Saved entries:
------------------------------------
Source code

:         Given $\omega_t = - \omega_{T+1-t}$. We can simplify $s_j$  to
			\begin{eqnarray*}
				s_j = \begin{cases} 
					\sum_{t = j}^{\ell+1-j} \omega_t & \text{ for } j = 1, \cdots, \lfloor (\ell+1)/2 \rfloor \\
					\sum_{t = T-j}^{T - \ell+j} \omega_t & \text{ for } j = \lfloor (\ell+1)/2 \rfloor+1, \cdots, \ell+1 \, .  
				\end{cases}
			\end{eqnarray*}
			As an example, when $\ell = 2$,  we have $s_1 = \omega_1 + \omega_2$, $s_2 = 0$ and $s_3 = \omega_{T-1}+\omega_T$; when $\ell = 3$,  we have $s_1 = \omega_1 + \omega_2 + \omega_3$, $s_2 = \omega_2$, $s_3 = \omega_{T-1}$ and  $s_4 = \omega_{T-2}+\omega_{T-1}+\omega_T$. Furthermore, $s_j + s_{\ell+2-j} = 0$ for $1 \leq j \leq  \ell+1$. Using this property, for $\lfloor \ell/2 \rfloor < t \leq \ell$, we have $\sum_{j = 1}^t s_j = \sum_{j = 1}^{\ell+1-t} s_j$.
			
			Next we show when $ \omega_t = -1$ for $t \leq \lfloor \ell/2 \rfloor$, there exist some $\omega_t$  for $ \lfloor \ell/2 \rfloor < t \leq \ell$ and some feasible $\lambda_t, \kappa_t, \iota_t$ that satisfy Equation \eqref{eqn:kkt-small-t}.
------------------------------------
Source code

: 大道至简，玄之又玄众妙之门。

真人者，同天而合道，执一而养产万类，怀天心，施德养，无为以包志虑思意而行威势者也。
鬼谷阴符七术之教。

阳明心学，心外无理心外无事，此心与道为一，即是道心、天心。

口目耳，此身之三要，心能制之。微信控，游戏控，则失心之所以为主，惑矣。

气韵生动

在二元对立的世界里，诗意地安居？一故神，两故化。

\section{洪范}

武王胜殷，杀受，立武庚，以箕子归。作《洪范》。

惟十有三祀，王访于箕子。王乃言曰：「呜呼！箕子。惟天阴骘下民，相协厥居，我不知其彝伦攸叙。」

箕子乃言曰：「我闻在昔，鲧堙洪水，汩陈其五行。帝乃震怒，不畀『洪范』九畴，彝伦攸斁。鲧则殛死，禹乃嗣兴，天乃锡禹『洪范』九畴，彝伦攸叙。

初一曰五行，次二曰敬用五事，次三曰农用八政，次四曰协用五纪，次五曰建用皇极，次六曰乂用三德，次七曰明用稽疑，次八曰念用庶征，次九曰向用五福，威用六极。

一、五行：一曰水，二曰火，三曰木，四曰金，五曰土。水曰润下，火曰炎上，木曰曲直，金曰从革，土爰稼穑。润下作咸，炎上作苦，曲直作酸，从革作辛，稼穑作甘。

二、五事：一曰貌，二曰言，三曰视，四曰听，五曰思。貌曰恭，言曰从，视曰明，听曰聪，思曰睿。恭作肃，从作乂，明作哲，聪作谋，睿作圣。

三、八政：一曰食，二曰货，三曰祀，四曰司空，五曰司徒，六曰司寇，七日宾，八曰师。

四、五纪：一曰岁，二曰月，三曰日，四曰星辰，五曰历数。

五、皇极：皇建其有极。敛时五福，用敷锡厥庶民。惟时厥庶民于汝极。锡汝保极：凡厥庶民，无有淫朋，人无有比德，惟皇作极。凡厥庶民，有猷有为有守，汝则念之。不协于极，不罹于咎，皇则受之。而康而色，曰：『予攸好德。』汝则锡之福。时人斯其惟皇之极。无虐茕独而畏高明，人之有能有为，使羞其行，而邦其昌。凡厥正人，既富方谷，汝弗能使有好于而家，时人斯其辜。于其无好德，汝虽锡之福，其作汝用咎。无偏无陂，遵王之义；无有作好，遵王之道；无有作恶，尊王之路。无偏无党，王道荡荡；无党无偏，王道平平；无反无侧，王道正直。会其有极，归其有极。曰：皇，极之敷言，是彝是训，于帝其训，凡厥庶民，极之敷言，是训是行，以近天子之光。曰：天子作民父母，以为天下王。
------------------------------------
Task directions — When you reach the line with "As an example, when" in the records above, start writing out lines exactly, and stop once the line with "Next we show" has been written; include nothing else.

Task output —
			As an example, when $\ell = 2$,  we have $s_1 = \omega_1 + \omega_2$, $s_2 = 0$ and $s_3 = \omega_{T-1}+\omega_T$; when $\ell = 3$,  we have $s_1 = \omega_1 + \omega_2 + \omega_3$, $s_2 = \omega_2$, $s_3 = \omega_{T-1}$ and  $s_4 = \omega_{T-2}+\omega_{T-1}+\omega_T$. Furthermore, $s_j + s_{\ell+2-j} = 0$ for $1 \leq j \leq  \ell+1$. Using this property, for $\lfloor \ell/2 \rfloor < t \leq \ell$, we have $\sum_{j = 1}^t s_j = \sum_{j = 1}^{\ell+1-t} s_j$.
			
			Next we show when $ \omega_t = -1$ for $t \leq \lfloor \ell/2 \rfloor$, there exist some $\omega_t$  for $ \lfloor \ell/2 \rfloor < t \leq \ell$ and some feasible $\lambda_t, \kappa_t, \iota_t$ that satisfy Equation \eqref{eqn:kkt-small-t}.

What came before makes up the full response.